START Supplied information

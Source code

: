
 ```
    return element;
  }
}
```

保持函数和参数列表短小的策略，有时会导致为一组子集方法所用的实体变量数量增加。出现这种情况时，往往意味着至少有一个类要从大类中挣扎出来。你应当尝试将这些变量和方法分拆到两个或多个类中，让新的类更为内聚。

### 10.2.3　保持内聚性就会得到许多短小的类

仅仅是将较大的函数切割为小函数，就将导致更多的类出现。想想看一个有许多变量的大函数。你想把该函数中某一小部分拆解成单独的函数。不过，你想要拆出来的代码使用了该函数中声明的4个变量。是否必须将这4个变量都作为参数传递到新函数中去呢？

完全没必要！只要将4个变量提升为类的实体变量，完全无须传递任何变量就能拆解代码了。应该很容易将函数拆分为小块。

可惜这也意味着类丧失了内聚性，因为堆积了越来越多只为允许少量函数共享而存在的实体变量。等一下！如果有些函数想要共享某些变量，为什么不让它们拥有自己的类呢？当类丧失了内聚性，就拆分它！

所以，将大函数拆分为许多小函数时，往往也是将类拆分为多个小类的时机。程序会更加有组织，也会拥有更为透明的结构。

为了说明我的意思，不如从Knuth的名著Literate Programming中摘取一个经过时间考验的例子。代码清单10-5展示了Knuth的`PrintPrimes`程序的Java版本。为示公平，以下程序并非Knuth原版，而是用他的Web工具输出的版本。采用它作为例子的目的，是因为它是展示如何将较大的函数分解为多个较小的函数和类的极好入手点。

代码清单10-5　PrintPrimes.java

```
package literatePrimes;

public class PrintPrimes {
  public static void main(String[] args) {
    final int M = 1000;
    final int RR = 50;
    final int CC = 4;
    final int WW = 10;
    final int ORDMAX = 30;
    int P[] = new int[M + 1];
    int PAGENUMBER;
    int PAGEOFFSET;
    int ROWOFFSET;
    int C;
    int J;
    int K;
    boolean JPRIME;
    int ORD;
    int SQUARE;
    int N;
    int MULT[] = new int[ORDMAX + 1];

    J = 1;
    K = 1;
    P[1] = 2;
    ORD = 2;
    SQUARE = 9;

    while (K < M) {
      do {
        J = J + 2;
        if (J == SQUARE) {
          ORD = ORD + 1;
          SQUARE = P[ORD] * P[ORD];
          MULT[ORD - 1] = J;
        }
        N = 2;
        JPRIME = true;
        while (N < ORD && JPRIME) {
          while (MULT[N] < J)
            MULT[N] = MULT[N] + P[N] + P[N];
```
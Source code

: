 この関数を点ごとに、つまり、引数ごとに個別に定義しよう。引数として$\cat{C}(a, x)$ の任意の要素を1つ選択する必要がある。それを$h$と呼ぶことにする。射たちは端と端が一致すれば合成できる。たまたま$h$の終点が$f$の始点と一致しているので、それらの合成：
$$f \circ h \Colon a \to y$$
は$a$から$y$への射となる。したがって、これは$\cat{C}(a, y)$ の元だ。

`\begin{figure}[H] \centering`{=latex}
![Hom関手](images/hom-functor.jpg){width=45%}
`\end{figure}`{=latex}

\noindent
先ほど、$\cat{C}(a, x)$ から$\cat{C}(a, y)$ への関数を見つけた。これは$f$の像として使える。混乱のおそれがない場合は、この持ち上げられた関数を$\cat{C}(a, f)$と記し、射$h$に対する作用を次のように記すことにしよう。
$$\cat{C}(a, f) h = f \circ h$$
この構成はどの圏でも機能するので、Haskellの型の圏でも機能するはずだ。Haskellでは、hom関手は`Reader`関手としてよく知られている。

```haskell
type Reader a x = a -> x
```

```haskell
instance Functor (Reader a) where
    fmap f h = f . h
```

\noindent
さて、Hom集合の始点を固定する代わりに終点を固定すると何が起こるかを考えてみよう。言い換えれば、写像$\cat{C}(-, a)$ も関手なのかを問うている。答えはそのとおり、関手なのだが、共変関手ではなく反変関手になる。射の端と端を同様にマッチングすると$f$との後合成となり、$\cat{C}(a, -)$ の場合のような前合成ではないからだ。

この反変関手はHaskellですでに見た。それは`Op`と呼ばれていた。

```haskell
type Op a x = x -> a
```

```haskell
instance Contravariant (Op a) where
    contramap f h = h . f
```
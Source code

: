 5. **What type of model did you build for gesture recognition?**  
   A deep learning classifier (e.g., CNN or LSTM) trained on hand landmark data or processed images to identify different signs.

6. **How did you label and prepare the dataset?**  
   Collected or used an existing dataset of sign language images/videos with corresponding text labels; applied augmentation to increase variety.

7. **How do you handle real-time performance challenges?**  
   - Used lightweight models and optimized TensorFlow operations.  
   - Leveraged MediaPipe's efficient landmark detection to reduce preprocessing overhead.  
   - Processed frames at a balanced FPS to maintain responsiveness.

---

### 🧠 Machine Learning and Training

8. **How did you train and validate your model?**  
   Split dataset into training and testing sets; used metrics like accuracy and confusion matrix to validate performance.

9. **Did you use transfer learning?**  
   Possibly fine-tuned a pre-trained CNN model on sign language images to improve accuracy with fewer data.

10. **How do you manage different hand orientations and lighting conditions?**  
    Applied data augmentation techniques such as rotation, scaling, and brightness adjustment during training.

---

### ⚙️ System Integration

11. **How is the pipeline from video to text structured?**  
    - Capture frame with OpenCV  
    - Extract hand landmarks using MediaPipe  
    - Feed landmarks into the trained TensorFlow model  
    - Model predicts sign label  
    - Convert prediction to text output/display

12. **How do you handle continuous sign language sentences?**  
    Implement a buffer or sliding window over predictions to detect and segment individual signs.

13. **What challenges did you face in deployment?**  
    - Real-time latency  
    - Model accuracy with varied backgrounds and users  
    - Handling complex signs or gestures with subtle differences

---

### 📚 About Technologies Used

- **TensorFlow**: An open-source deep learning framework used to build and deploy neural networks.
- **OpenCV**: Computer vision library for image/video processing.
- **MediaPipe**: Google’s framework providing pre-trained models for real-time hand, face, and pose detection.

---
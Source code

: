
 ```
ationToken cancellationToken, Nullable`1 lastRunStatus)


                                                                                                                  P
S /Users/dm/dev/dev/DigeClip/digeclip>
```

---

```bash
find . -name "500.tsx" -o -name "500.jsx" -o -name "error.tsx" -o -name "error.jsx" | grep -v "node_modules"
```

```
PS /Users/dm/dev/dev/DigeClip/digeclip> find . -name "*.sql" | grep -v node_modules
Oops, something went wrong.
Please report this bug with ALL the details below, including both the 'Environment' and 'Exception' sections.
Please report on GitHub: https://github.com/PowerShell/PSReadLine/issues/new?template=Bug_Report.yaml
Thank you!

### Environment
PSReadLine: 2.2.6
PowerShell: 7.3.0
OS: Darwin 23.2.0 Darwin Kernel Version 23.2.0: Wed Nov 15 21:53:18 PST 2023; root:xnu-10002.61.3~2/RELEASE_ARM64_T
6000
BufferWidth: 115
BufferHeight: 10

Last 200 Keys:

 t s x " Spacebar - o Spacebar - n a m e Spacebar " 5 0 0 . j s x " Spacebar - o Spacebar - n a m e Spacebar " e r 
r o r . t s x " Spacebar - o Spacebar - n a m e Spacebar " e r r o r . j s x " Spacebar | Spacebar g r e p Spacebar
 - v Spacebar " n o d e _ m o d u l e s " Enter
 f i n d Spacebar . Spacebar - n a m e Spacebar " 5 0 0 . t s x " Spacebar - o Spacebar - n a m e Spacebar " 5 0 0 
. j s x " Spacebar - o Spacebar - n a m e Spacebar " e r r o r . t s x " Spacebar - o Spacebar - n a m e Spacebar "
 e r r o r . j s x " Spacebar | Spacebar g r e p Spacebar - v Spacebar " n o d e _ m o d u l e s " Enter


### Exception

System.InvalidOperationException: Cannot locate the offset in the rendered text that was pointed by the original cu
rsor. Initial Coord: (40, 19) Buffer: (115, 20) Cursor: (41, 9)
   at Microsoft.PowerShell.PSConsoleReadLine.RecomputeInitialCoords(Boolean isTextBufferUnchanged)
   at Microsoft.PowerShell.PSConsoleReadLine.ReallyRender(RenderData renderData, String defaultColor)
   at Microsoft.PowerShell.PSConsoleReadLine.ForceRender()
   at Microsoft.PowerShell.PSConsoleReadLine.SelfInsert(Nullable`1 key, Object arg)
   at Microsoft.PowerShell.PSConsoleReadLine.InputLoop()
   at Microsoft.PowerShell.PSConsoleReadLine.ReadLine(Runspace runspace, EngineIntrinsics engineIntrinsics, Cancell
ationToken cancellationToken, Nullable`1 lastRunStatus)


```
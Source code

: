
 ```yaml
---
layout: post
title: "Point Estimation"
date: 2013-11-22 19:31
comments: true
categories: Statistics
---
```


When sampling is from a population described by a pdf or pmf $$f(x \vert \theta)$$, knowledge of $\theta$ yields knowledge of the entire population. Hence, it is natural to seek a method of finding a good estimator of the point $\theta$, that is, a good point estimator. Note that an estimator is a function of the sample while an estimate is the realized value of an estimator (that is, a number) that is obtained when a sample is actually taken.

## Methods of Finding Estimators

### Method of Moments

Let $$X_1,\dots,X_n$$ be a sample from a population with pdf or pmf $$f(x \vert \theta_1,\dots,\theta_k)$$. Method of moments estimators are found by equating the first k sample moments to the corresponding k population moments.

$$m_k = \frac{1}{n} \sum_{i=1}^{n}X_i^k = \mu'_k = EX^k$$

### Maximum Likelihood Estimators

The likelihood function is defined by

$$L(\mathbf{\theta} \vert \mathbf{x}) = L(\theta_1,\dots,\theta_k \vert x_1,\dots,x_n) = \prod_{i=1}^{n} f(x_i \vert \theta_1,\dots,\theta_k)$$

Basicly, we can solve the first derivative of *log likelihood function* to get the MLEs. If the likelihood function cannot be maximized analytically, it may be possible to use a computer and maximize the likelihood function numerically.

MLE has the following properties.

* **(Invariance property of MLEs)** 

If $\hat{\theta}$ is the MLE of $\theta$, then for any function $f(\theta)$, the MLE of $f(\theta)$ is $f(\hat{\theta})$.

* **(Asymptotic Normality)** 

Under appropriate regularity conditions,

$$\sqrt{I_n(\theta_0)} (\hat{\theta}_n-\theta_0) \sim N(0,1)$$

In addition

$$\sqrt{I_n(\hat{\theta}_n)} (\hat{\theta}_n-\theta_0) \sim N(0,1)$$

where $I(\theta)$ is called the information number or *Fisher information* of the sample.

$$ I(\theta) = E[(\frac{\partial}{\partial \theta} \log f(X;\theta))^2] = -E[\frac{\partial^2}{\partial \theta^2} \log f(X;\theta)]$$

END Supplied information

## Exercise details:
Set down only the lines above that fall between the line holding "Collected or used" and the line holding "### 🧠 Machine Learning and Training", inclusive, keeping each exact.

## Task solution:
   Collected or used an existing dataset of sign language images/videos with corresponding text labels; applied augmentation to increase variety.

7. **How do you handle real-time performance challenges?**  
   - Used lightweight models and optimized TensorFlow operations.  
   - Leveraged MediaPipe's efficient landmark detection to reduce preprocessing overhead.  
   - Processed frames at a balanced FPS to maintain responsiveness.

---

### 🧠 Machine Learning and Training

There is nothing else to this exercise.